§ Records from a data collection
+ + + + + + +
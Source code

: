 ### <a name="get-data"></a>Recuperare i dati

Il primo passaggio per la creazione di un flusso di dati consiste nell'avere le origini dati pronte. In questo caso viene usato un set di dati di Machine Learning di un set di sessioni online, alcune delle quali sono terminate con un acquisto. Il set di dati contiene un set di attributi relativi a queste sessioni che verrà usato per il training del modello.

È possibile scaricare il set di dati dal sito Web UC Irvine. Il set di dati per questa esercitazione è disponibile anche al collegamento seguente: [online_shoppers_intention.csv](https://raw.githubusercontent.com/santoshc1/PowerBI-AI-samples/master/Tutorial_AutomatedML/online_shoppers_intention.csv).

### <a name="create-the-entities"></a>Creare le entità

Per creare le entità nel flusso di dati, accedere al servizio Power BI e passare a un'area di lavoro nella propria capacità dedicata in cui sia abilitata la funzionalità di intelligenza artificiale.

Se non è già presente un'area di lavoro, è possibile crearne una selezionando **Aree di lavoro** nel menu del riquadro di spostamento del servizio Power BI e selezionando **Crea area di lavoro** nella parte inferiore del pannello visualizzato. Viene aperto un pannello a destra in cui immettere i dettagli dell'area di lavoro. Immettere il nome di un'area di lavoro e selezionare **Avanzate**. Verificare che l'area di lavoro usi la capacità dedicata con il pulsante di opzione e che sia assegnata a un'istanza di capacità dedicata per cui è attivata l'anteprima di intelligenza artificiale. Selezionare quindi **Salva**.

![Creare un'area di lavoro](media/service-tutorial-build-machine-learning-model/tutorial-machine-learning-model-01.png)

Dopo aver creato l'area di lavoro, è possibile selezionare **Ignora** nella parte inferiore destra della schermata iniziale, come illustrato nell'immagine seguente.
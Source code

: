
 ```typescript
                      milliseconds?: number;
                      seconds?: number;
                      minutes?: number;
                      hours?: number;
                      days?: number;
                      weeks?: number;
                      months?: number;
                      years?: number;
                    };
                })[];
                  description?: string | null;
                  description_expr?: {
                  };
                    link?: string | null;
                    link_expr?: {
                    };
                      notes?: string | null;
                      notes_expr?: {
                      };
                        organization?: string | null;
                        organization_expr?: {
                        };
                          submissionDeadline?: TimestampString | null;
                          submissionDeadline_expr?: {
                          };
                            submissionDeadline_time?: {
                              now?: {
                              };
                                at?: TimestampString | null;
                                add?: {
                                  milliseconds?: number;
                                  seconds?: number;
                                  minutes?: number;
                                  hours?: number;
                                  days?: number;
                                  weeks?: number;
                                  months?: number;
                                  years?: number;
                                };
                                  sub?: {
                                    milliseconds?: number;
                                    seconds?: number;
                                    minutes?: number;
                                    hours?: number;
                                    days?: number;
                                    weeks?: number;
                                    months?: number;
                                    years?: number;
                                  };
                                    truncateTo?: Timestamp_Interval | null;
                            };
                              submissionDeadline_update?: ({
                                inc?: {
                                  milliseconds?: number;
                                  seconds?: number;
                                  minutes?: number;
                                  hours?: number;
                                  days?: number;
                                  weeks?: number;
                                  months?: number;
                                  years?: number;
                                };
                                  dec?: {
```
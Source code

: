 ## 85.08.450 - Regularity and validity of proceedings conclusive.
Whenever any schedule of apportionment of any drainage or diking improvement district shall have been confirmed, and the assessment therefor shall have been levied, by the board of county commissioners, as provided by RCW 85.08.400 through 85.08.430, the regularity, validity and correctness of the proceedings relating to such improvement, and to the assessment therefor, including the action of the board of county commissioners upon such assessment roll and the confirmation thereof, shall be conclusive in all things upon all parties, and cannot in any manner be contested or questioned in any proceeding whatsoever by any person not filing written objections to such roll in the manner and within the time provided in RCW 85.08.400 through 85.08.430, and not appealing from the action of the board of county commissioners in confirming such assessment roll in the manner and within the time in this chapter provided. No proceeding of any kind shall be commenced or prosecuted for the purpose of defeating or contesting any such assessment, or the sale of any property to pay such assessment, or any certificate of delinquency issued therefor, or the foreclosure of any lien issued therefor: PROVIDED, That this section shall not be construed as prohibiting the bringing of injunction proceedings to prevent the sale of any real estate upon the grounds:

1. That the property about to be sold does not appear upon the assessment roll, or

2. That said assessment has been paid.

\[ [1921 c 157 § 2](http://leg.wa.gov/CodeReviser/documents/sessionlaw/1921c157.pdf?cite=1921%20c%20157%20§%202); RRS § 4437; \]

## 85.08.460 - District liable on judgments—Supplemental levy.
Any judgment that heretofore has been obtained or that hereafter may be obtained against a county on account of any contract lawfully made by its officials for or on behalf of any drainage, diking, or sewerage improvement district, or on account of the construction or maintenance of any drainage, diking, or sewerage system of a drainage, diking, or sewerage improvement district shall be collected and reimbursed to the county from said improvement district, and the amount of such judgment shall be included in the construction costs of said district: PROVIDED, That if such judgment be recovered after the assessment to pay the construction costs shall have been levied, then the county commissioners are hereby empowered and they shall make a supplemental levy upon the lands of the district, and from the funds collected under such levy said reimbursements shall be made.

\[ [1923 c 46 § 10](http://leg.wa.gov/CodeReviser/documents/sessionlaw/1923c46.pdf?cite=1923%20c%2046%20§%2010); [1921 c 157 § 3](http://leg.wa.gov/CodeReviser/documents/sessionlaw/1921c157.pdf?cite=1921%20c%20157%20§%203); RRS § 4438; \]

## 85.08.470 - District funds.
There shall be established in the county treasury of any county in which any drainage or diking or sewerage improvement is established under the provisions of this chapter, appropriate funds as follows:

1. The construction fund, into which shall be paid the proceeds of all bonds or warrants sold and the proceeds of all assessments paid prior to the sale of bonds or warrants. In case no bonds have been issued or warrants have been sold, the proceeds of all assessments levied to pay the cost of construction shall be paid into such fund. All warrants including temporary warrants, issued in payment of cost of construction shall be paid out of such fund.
+ + + + + + +
§ Problem to solve
Every record, word for word, must be returned.

§ Exercise result
Source code

: ### <a name="get-data"></a>Recuperare i dati

Il primo passaggio per la creazione di un flusso di dati consiste nell'avere le origini dati pronte. In questo caso viene usato un set di dati di Machine Learning di un set di sessioni online, alcune delle quali sono terminate con un acquisto. Il set di dati contiene un set di attributi relativi a queste sessioni che verrà usato per il training del modello.

È possibile scaricare il set di dati dal sito Web UC Irvine. Il set di dati per questa esercitazione è disponibile anche al collegamento seguente: [online_shoppers_intention.csv](https://raw.githubusercontent.com/santoshc1/PowerBI-AI-samples/master/Tutorial_AutomatedML/online_shoppers_intention.csv).

### <a name="create-the-entities"></a>Creare le entità

Per creare le entità nel flusso di dati, accedere al servizio Power BI e passare a un'area di lavoro nella propria capacità dedicata in cui sia abilitata la funzionalità di intelligenza artificiale.

Se non è già presente un'area di lavoro, è possibile crearne una selezionando **Aree di lavoro** nel menu del riquadro di spostamento del servizio Power BI e selezionando **Crea area di lavoro** nella parte inferiore del pannello visualizzato. Viene aperto un pannello a destra in cui immettere i dettagli dell'area di lavoro. Immettere il nome di un'area di lavoro e selezionare **Avanzate**. Verificare che l'area di lavoro usi la capacità dedicata con il pulsante di opzione e che sia assegnata a un'istanza di capacità dedicata per cui è attivata l'anteprima di intelligenza artificiale. Selezionare quindi **Salva**.

![Creare un'area di lavoro](media/service-tutorial-build-machine-learning-model/tutorial-machine-learning-model-01.png)

Dopo aver creato l'area di lavoro, è possibile selezionare **Ignora** nella parte inferiore destra della schermata iniziale, come illustrato nell'immagine seguente.
Source code

:
 ```typescript
                      milliseconds?: number;
                      seconds?: number;
                      minutes?: number;
                      hours?: number;
                      days?: number;
                      weeks?: number;
                      months?: number;
                      years?: number;
                    };
                })[];
                  description?: string | null;
                  description_expr?: {
                  };
                    link?: string | null;
                    link_expr?: {
                    };
                      notes?: string | null;
                      notes_expr?: {
                      };
                        organization?: string | null;
                        organization_expr?: {
                        };
                          submissionDeadline?: TimestampString | null;
                          submissionDeadline_expr?: {
                          };
                            submissionDeadline_time?: {
                              now?: {
                              };
                                at?: TimestampString | null;
                                add?: {
                                  milliseconds?: number;
                                  seconds?: number;
                                  minutes?: number;
                                  hours?: number;
                                  days?: number;
                                  weeks?: number;
                                  months?: number;
                                  years?: number;
                                };
                                  sub?: {
                                    milliseconds?: number;
                                    seconds?: number;
                                    minutes?: number;
                                    hours?: number;
                                    days?: number;
                                    weeks?: number;
                                    months?: number;
                                    years?: number;
                                  };
                                    truncateTo?: Timestamp_Interval | null;
                            };
                              submissionDeadline_update?: ({
                                inc?: {
                                  milliseconds?: number;
                                  seconds?: number;
                                  minutes?: number;
                                  hours?: number;
                                  days?: number;
                                  weeks?: number;
                                  months?: number;
                                  years?: number;
                                };
                                  dec?: {
```
Source code

: ## 85.08.450 - Regularity and validity of proceedings conclusive.
Whenever any schedule of apportionment of any drainage or diking improvement district shall have been confirmed, and the assessment therefor shall have been levied, by the board of county commissioners, as provided by RCW 85.08.400 through 85.08.430, the regularity, validity and correctness of the proceedings relating to such improvement, and to the assessment therefor, including the action of the board of county commissioners upon such assessment roll and the confirmation thereof, shall be conclusive in all things upon all parties, and cannot in any manner be contested or questioned in any proceeding whatsoever by any person not filing written objections to such roll in the manner and within the time provided in RCW 85.08.400 through 85.08.430, and not appealing from the action of the board of county commissioners in confirming such assessment roll in the manner and within the time in this chapter provided. No proceeding of any kind shall be commenced or prosecuted for the purpose of defeating or contesting any such assessment, or the sale of any property to pay such assessment, or any certificate of delinquency issued therefor, or the foreclosure of any lien issued therefor: PROVIDED, That this section shall not be construed as prohibiting the bringing of injunction proceedings to prevent the sale of any real estate upon the grounds:

1. That the property about to be sold does not appear upon the assessment roll, or

2. That said assessment has been paid.

\[ [1921 c 157 § 2](http://leg.wa.gov/CodeReviser/documents/sessionlaw/1921c157.pdf?cite=1921%20c%20157%20§%202); RRS § 4437; \]

## 85.08.460 - District liable on judgments—Supplemental levy.
Any judgment that heretofore has been obtained or that hereafter may be obtained against a county on account of any contract lawfully made by its officials for or on behalf of any drainage, diking, or sewerage improvement district, or on account of the construction or maintenance of any drainage, diking, or sewerage system of a drainage, diking, or sewerage improvement district shall be collected and reimbursed to the county from said improvement district, and the amount of such judgment shall be included in the construction costs of said district: PROVIDED, That if such judgment be recovered after the assessment to pay the construction costs shall have been levied, then the county commissioners are hereby empowered and they shall make a supplemental levy upon the lands of the district, and from the funds collected under such levy said reimbursements shall be made.

\[ [1923 c 46 § 10](http://leg.wa.gov/CodeReviser/documents/sessionlaw/1923c46.pdf?cite=1923%20c%2046%20§%2010); [1921 c 157 § 3](http://leg.wa.gov/CodeReviser/documents/sessionlaw/1921c157.pdf?cite=1921%20c%20157%20§%203); RRS § 4438; \]

## 85.08.470 - District funds.
There shall be established in the county treasury of any county in which any drainage or diking or sewerage improvement is established under the provisions of this chapter, appropriate funds as follows:

1. The construction fund, into which shall be paid the proceeds of all bonds or warrants sold and the proceeds of all assessments paid prior to the sale of bonds or warrants. In case no bonds have been issued or warrants have been sold, the proceeds of all assessments levied to pay the cost of construction shall be paid into such fund. All warrants including temporary warrants, issued in payment of cost of construction shall be paid out of such fund.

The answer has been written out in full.